Why can’t Turkmen feed themselves?

This year, Turkmenistan purchased chicken meat from the Stavropol region for the first time. The transaction amount was 60 thousand dollars, Turkmenportal reports with reference to the Russian publication Pobeda 26.

There are currently about 10 enterprises specializing in the production of chicken meat in the Stavropol region. In the first half of the year they produced more than 181 thousand tons of products.

The main buyers of Stavropol chicken remain China and Saudi Arabia – they account for up to 82% of exports. Deliveries are also being made to the Middle East, Africa, the Maldives and other countries.

Over the seven months of this year, the Stavropol region exported about 66 thousand tons of chicken meat worth more than $135 million. Now Turkmenistan has been added to the list of buyers of products from the Russian agricultural sector.
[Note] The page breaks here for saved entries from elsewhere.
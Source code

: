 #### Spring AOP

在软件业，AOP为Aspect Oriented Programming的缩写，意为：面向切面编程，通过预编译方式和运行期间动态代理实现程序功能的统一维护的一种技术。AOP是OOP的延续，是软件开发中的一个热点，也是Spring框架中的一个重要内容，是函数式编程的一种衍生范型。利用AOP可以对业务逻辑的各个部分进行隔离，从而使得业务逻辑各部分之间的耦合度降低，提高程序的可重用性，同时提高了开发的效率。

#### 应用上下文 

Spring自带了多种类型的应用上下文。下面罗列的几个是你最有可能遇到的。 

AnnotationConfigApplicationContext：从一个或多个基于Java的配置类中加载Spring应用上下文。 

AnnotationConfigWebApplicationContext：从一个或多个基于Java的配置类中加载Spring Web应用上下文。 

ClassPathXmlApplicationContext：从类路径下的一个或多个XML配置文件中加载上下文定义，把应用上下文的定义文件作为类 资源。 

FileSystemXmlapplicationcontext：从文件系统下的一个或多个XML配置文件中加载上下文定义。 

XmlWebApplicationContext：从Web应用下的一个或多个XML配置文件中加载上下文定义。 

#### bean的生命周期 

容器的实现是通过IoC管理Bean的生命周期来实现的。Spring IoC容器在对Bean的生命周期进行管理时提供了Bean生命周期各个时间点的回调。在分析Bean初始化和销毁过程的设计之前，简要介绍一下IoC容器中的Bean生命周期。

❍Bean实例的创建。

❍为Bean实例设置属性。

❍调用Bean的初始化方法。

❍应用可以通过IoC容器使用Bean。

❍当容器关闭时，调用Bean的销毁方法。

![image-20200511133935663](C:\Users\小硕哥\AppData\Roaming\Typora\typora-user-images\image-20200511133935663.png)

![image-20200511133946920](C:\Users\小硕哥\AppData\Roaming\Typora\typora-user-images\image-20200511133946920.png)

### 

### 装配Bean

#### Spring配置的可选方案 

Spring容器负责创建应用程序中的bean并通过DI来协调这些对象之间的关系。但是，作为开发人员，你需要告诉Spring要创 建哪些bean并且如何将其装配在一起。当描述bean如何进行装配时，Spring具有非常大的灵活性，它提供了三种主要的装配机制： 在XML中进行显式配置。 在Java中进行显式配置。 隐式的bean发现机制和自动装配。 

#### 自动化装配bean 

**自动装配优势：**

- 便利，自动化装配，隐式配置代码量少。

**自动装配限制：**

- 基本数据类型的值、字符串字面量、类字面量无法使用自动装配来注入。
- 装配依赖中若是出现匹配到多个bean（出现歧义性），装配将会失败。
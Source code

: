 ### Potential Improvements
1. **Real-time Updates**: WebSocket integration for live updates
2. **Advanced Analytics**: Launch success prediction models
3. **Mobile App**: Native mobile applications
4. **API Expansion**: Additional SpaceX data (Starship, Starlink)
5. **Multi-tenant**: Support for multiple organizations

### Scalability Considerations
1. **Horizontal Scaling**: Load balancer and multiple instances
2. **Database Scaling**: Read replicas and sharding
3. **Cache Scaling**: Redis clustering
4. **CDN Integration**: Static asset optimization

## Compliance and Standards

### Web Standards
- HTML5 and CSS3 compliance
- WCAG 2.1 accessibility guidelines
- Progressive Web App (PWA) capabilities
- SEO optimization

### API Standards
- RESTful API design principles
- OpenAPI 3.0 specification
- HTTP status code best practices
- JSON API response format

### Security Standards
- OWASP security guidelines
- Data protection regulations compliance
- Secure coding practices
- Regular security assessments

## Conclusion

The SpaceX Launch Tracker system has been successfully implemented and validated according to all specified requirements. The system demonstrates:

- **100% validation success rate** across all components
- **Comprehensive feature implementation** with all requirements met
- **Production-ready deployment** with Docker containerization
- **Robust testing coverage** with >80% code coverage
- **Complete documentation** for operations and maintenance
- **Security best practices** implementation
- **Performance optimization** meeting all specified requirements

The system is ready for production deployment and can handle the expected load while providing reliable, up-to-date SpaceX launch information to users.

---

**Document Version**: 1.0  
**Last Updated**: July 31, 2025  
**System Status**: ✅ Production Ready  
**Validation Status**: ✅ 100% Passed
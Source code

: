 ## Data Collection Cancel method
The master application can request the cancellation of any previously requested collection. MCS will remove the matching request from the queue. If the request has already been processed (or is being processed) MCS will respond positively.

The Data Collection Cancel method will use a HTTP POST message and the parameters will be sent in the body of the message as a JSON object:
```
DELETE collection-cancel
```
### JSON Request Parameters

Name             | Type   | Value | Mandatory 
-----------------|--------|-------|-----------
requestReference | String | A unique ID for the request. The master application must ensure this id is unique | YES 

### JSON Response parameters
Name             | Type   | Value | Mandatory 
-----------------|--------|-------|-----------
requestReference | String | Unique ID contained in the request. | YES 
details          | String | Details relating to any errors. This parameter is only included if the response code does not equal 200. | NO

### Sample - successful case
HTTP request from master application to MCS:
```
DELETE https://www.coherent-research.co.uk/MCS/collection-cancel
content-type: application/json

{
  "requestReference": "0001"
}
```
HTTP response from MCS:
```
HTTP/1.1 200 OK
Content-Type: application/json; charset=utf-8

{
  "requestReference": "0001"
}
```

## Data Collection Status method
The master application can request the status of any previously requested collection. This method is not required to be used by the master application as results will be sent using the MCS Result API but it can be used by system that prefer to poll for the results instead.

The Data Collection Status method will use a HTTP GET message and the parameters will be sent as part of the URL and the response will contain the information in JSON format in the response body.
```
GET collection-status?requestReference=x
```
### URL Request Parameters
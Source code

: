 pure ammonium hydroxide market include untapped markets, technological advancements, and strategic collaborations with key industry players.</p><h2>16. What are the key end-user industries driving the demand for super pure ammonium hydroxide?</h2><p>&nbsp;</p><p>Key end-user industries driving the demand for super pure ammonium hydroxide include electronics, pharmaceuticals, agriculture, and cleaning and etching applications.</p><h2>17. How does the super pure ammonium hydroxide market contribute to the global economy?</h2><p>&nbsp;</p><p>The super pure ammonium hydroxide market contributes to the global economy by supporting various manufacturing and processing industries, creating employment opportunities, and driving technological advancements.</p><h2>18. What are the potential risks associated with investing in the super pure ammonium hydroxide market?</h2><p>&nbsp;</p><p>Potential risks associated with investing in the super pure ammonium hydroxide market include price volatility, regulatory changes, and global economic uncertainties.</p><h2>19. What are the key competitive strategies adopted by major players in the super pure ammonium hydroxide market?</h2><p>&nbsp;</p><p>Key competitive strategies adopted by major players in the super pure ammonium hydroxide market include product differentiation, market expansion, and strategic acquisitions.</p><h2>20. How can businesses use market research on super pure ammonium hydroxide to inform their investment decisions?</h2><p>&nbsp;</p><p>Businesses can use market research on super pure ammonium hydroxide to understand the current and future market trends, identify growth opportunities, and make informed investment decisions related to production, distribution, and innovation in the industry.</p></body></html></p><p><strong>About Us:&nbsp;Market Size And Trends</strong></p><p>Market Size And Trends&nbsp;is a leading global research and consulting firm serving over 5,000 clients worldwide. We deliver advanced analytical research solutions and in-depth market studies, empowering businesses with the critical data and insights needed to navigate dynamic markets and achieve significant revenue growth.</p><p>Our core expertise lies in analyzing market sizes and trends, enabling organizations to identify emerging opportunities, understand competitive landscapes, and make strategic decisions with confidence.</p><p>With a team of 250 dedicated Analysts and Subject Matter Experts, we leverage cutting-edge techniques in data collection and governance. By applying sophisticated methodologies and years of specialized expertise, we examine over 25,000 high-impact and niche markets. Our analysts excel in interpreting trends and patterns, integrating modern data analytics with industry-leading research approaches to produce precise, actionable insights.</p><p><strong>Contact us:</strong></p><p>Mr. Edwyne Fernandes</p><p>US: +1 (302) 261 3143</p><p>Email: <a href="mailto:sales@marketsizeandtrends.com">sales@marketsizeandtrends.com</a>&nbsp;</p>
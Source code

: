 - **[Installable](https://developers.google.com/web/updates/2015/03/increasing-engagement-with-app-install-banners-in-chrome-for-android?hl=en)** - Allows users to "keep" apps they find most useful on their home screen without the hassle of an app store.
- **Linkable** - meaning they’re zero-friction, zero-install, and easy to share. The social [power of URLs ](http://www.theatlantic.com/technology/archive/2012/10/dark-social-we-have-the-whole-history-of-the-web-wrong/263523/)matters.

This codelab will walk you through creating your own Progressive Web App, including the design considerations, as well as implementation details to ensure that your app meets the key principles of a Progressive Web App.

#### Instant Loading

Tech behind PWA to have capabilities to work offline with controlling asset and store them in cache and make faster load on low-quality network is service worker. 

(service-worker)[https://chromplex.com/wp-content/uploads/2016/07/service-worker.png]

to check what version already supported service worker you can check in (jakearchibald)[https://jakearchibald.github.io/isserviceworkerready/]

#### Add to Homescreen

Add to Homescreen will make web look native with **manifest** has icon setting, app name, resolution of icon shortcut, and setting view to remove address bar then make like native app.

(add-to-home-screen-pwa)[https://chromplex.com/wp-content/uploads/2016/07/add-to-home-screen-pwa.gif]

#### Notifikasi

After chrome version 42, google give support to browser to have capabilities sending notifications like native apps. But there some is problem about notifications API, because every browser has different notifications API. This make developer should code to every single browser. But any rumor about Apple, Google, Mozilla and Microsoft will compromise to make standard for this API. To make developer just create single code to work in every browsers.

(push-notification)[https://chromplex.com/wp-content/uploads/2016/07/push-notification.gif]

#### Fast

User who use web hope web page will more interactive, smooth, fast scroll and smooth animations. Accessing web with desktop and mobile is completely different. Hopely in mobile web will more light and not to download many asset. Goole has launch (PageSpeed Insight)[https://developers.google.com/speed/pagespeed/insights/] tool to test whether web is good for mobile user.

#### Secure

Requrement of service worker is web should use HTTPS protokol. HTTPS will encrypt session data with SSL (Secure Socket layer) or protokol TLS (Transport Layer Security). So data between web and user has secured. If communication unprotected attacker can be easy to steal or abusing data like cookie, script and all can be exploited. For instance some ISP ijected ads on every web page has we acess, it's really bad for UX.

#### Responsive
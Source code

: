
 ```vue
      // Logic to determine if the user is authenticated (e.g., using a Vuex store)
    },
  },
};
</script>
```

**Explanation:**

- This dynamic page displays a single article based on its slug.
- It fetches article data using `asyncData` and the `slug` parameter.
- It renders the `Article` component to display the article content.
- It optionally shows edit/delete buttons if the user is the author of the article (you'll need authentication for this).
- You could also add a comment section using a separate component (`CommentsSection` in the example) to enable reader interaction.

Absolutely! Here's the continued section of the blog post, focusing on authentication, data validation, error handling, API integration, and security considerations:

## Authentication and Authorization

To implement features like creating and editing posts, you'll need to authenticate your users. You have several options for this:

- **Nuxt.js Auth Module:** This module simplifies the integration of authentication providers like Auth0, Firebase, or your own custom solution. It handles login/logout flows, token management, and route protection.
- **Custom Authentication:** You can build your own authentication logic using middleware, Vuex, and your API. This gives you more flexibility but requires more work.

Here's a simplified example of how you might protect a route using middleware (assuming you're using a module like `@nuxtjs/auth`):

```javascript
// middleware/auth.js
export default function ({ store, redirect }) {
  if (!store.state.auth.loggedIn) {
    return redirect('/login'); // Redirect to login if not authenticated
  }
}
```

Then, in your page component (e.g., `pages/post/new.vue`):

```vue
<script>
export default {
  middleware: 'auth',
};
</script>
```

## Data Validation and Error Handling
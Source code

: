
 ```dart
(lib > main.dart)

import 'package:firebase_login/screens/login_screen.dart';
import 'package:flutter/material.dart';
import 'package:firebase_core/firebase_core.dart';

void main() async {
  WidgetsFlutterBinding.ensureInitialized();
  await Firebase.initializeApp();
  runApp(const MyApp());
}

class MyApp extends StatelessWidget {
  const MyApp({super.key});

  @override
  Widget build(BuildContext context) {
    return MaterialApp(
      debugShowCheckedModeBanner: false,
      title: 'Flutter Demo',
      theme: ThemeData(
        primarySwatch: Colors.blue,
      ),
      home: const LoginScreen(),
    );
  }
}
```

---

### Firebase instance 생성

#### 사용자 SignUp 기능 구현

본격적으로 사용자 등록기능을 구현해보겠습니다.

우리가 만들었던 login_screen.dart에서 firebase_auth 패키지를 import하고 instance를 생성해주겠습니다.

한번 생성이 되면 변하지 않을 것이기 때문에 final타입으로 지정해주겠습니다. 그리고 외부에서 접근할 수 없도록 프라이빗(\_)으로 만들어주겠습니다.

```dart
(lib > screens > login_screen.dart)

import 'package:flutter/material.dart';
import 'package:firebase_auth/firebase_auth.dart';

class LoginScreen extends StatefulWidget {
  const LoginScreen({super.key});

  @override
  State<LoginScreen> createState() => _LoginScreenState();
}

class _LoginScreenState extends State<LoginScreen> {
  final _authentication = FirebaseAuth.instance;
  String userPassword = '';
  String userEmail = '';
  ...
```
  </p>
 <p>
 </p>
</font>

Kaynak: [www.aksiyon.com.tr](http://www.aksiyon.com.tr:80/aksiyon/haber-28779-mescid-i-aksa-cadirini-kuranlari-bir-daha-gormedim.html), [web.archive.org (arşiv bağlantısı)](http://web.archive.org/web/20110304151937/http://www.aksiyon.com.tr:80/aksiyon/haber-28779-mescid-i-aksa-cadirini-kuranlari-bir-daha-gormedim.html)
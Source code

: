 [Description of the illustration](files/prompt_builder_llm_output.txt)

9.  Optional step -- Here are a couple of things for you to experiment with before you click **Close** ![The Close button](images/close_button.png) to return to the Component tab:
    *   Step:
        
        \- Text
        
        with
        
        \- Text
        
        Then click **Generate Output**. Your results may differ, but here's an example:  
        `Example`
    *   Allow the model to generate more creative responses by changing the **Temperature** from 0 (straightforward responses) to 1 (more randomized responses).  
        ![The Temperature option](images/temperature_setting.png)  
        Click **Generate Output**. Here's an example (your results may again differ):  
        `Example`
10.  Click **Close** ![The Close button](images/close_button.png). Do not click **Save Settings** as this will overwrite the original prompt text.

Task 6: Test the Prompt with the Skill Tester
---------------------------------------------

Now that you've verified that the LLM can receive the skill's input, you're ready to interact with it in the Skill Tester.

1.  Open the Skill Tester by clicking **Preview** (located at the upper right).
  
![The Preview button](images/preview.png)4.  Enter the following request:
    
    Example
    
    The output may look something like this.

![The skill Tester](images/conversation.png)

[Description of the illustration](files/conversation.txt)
Ashgabat has for many years relied on agriculture as one of the central sources of income, employment and economic sectors, in addition to traditional resource industries. The geographical conditions of the country do not favor Turkmenistan for the extensive development of agriculture – most of the territory is occupied by an uninhabitable desert, however, the example of Israel, Saudi Arabia, the UAE and other climatically similar countries prove that the food problem can be solved with the help of modern technologies and not so large investments.

Thus, the monarchies of the Persian Gulf have adopted the practice of spraying chemical reagents over irrigated lands, which causes rain. Now, in the mountainous, rocky valleys with temperatures of +50 degrees, crops are being harvested again, although not even grass has grown there since the Ice Age.

Israel has created a progressive and at the same time simple system of irrigation of desert lands. Water from the Jordan River fills the earth with moisture, turning incredibly hot Palestine into blooming gardens.

However, the key aspect that can assess the effectiveness of such changes is economic. In developed countries, such as France, the share of the agricultural sector accounts for no more than 3 percent of GDP. In developing countries like Brazil – 8 percent, in general for this category of countries the acceptable figure should not exceed 10 percent, depending on the geography and existing resources that form the basis of the economy.

A high percentage of agriculture in the economy is a sign of backward third world countries that, for various reasons, are in deep crisis of the decade. Thus, Sudan, which has some of the largest arable land and black soil in the world, receives 28 percent of its GDP from the agricultural sector. It is important that the country has been in a state of permanent war for almost 70 years since independence.

What is the situation in Turkmenistan, and to which group of countries can the once prosperous republic with huge potential for domestic investment capital from oil and gas revenues be classified? Over the decades of Berdymukhammedov’s regime, the situation has not changed at all, but only worsened. More than 12 percent of Turkmenistan’s GDP comes from the agricultural industry; the sector employs up to 50 percent of the country’s entire workforce (that is, the working population).

This can truly be called a disaster – while citizens of geographically similar Emirates from birth receive thousands of dollars in start-up capital, free housing in their homeland and education in the best European universities, Turkmen citizens go to the same Emirates to engage in agriculture for pennies – or languish in poverty in their own country, growing crops using primitive methods. Although they could be in the place of the sheikhs who became rich.

Minimal investments by the Turkmen authorities in the agricultural sector could improve both labor productivity and income – both of the population and the state budget. But, obviously, Ashgabat would be sorry for even an extra tenge for such purposes. The Berdymukhammedov family’s 17 years in power was more than enough to reform one of the main sectors of the country’s economy, and if this did not happen, then the situation will not change as long as the regime remains in power.